20. FURTHER ACTIONS. Each party agrees to perform such further acts and execute
such further documents as are necessary to effectuate the purposes hereof.
21. MISCELLANEOUS.
(a) Notwithstanding anything in this Agreement to the contrary, the Trust
agrees not to make any modifications to its registration statement or
adopt any policies which would affect materially the obligations or
responsibilities of PFPC hereunder without the prior written approval
of PFPC, which approval shall not be unreasonably withheld or delayed.
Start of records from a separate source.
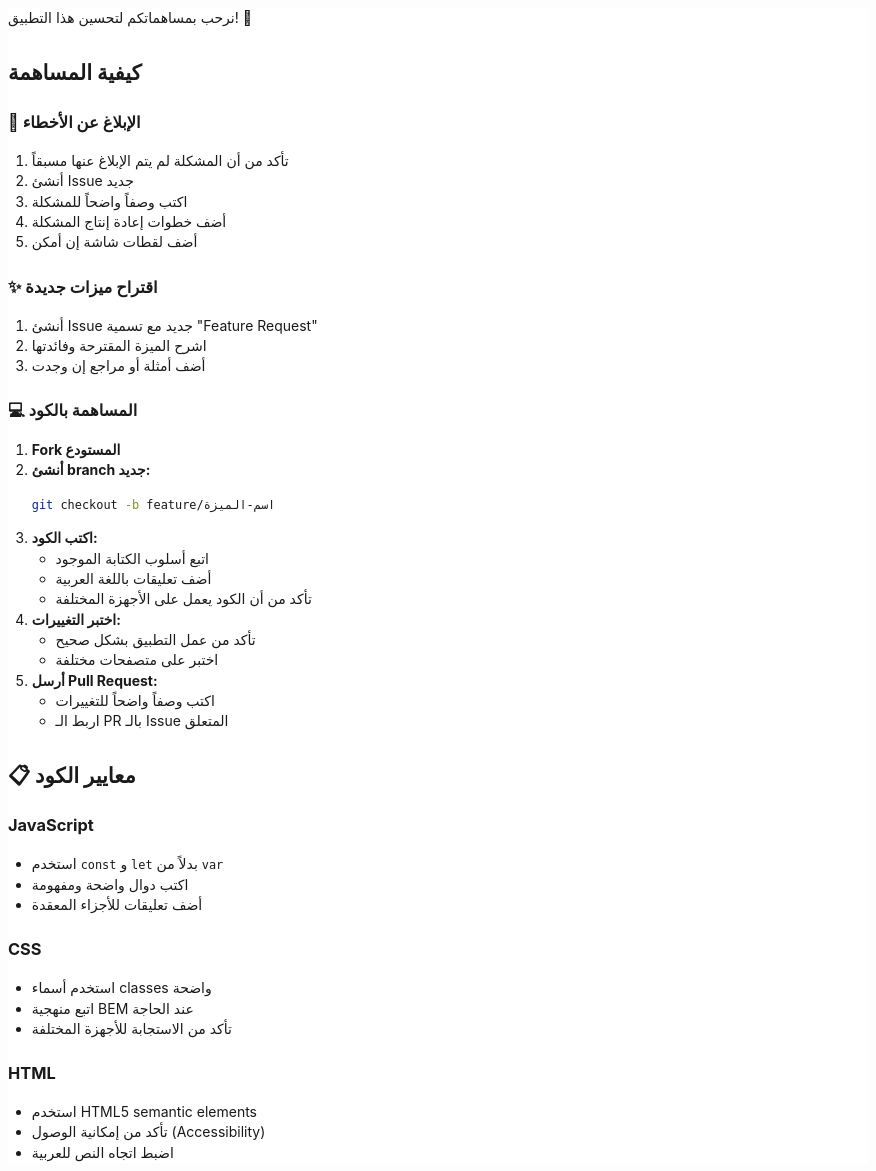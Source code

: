 نرحب بمساهماتكم لتحسين هذا التطبيق! 🎉

## كيفية المساهمة

### 🐛 الإبلاغ عن الأخطاء

1. تأكد من أن المشكلة لم يتم الإبلاغ عنها مسبقاً
2. أنشئ Issue جديد
3. اكتب وصفاً واضحاً للمشكلة
4. أضف خطوات إعادة إنتاج المشكلة
5. أضف لقطات شاشة إن أمكن

### ✨ اقتراح ميزات جديدة

1. أنشئ Issue جديد مع تسمية "Feature Request"
2. اشرح الميزة المقترحة وفائدتها
3. أضف أمثلة أو مراجع إن وجدت

### 💻 المساهمة بالكود

1. **Fork المستودع**
2. **أنشئ branch جديد:**
   ```bash
   git checkout -b feature/اسم-الميزة
   ```
3. **اكتب الكود:**
   - اتبع أسلوب الكتابة الموجود
   - أضف تعليقات باللغة العربية
   - تأكد من أن الكود يعمل على الأجهزة المختلفة
4. **اختبر التغييرات:**
   - تأكد من عمل التطبيق بشكل صحيح
   - اختبر على متصفحات مختلفة
5. **أرسل Pull Request:**
   - اكتب وصفاً واضحاً للتغييرات
   - اربط الـ PR بالـ Issue المتعلق

## 📋 معايير الكود

### JavaScript
- استخدم `const` و `let` بدلاً من `var`
- اكتب دوال واضحة ومفهومة
- أضف تعليقات للأجزاء المعقدة

### CSS
- استخدم أسماء classes واضحة
- اتبع منهجية BEM عند الحاجة
- تأكد من الاستجابة للأجهزة المختلفة

### HTML
- استخدم HTML5 semantic elements
- تأكد من إمكانية الوصول (Accessibility)
- اضبط اتجاه النص للعربية

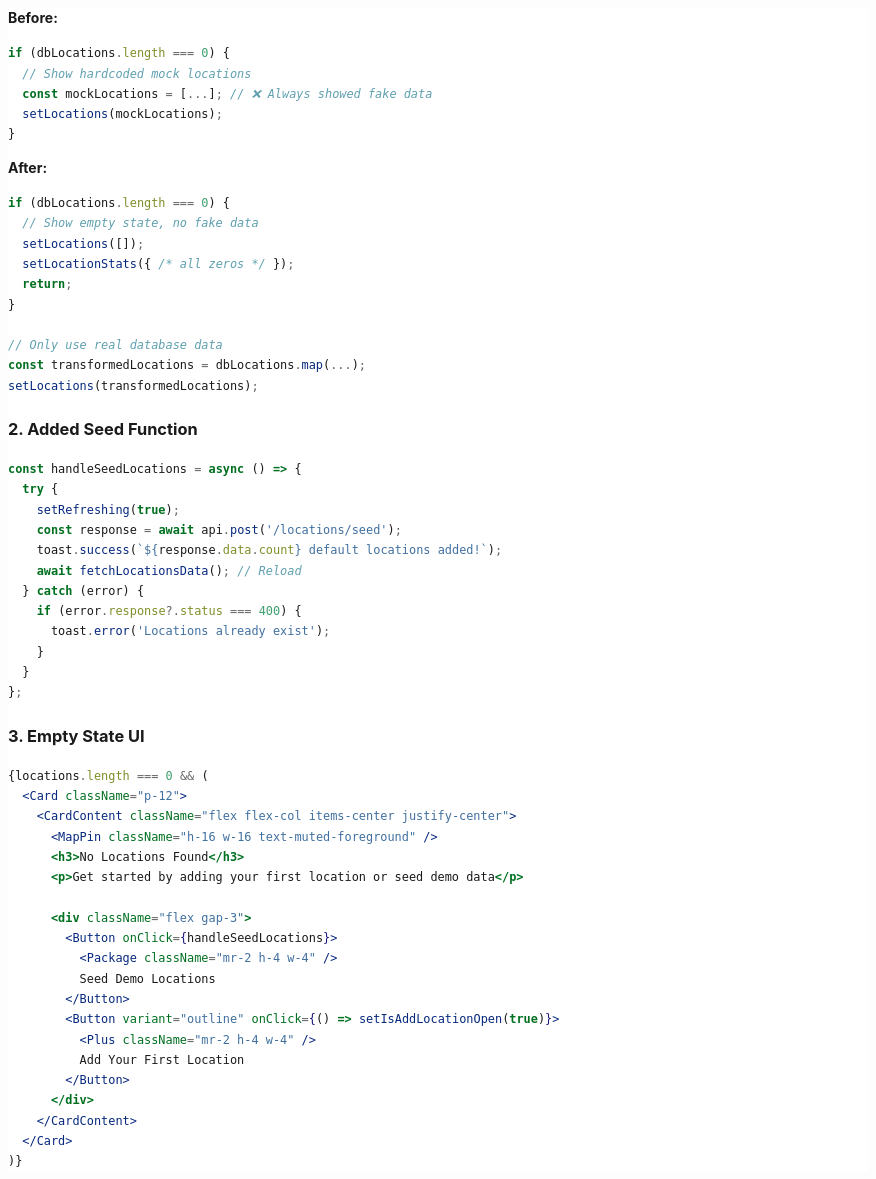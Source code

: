**Before:**
```javascript
if (dbLocations.length === 0) {
  // Show hardcoded mock locations
  const mockLocations = [...]; // ❌ Always showed fake data
  setLocations(mockLocations);
}
```

**After:**
```javascript
if (dbLocations.length === 0) {
  // Show empty state, no fake data
  setLocations([]);
  setLocationStats({ /* all zeros */ });
  return;
}

// Only use real database data
const transformedLocations = dbLocations.map(...);
setLocations(transformedLocations);
```

### **2. Added Seed Function**
```javascript
const handleSeedLocations = async () => {
  try {
    setRefreshing(true);
    const response = await api.post('/locations/seed');
    toast.success(`${response.data.count} default locations added!`);
    await fetchLocationsData(); // Reload
  } catch (error) {
    if (error.response?.status === 400) {
      toast.error('Locations already exist');
    }
  }
};
```

### **3. Empty State UI**
```jsx
{locations.length === 0 && (
  <Card className="p-12">
    <CardContent className="flex flex-col items-center justify-center">
      <MapPin className="h-16 w-16 text-muted-foreground" />
      <h3>No Locations Found</h3>
      <p>Get started by adding your first location or seed demo data</p>
      
      <div className="flex gap-3">
        <Button onClick={handleSeedLocations}>
          <Package className="mr-2 h-4 w-4" />
          Seed Demo Locations
        </Button>
        <Button variant="outline" onClick={() => setIsAddLocationOpen(true)}>
          <Plus className="mr-2 h-4 w-4" />
          Add Your First Location
        </Button>
      </div>
    </CardContent>
  </Card>
)}
```
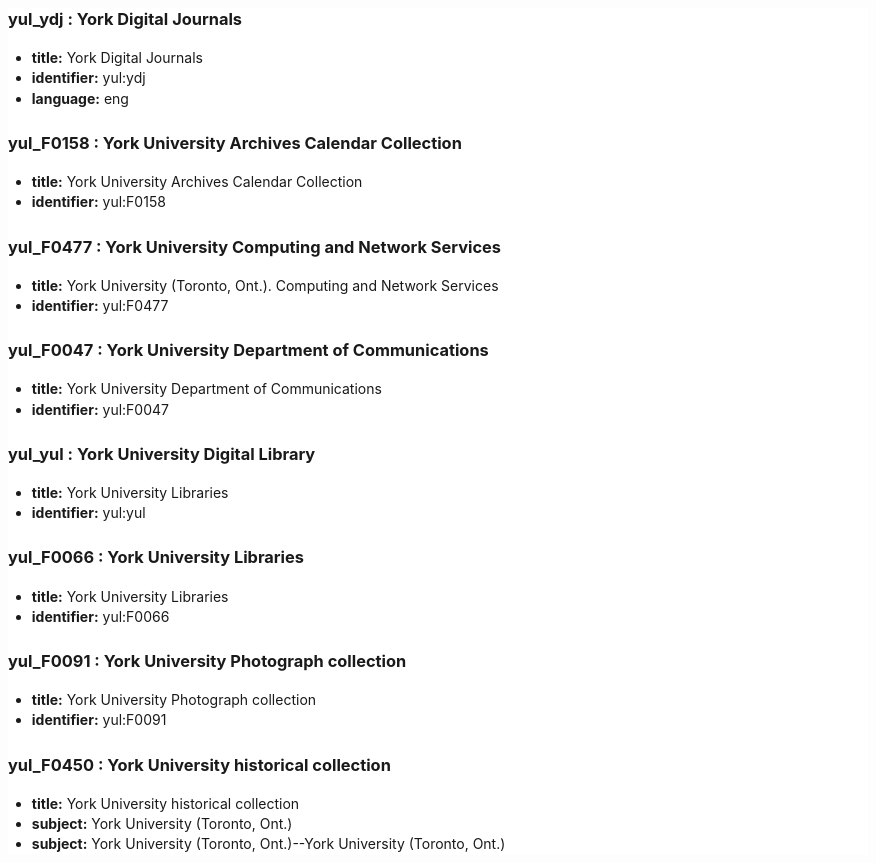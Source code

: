 ### yul_ydj : York Digital Journals

 - **title:** York Digital Journals
 - **identifier:** yul:ydj
 - **language:** eng

### yul_F0158 : York University Archives Calendar Collection

 - **title:** York University Archives Calendar Collection
 - **identifier:** yul:F0158

### yul_F0477 : York University Computing and Network Services

 - **title:** York University (Toronto, Ont.). Computing and Network Services
 - **identifier:** yul:F0477

### yul_F0047 : York University Department of Communications

 - **title:** York University Department of Communications
 - **identifier:** yul:F0047

### yul_yul : York University Digital Library

 - **title:** York University Libraries
 - **identifier:** yul:yul

### yul_F0066 : York University Libraries

 - **title:** York University Libraries
 - **identifier:** yul:F0066

### yul_F0091 : York University Photograph collection

 - **title:** York University Photograph collection
 - **identifier:** yul:F0091

### yul_F0450 : York University historical collection

 - **title:** York University historical collection
 - **subject:** York University (Toronto, Ont.)
 - **subject:** York University (Toronto, Ont.)--York University (Toronto, Ont.)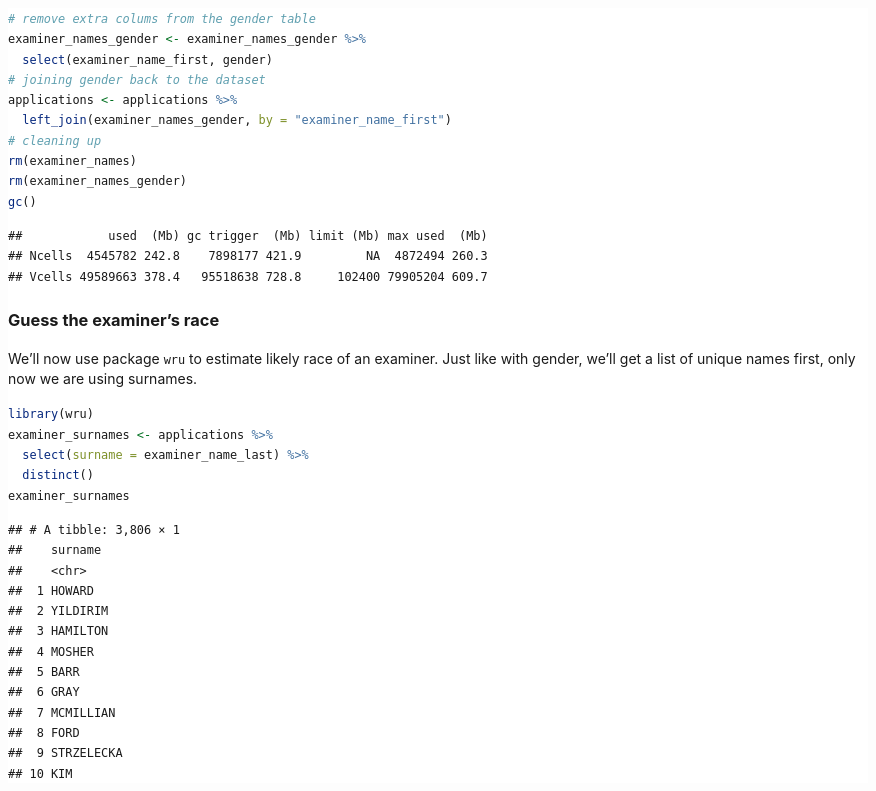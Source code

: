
 ``` r
# remove extra colums from the gender table
examiner_names_gender <- examiner_names_gender %>% 
  select(examiner_name_first, gender)
# joining gender back to the dataset
applications <- applications %>% 
  left_join(examiner_names_gender, by = "examiner_name_first")
# cleaning up
rm(examiner_names)
rm(examiner_names_gender)
gc()
```

    ##            used  (Mb) gc trigger  (Mb) limit (Mb) max used  (Mb)
    ## Ncells  4545782 242.8    7898177 421.9         NA  4872494 260.3
    ## Vcells 49589663 378.4   95518638 728.8     102400 79905204 609.7

### Guess the examiner’s race

We’ll now use package `wru` to estimate likely race of an examiner. Just
like with gender, we’ll get a list of unique names first, only now we
are using surnames.

``` r
library(wru)
examiner_surnames <- applications %>% 
  select(surname = examiner_name_last) %>% 
  distinct()
examiner_surnames
```

    ## # A tibble: 3,806 × 1
    ##    surname   
    ##    <chr>     
    ##  1 HOWARD    
    ##  2 YILDIRIM  
    ##  3 HAMILTON  
    ##  4 MOSHER    
    ##  5 BARR      
    ##  6 GRAY      
    ##  7 MCMILLIAN 
    ##  8 FORD      
    ##  9 STRZELECKA
    ## 10 KIM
(b) During the term of this Agreement and for one year thereafter, the
Trust shall not knowingly solicit or recruit for employment or hire
any of PFPC's employees. To "knowingly" solicit, recruit or hire
within the meaning of this provision does not include, and therefore
does not prohibit, solicitation, recruitment or hiring of a PFPC
employee by the Trust if PFPC employee was identified by such entity
solely as a result of PFPC employee's response to a general
advertisement by such entity in a publication of trade or industry
interest or other similar general solicitation by such entity.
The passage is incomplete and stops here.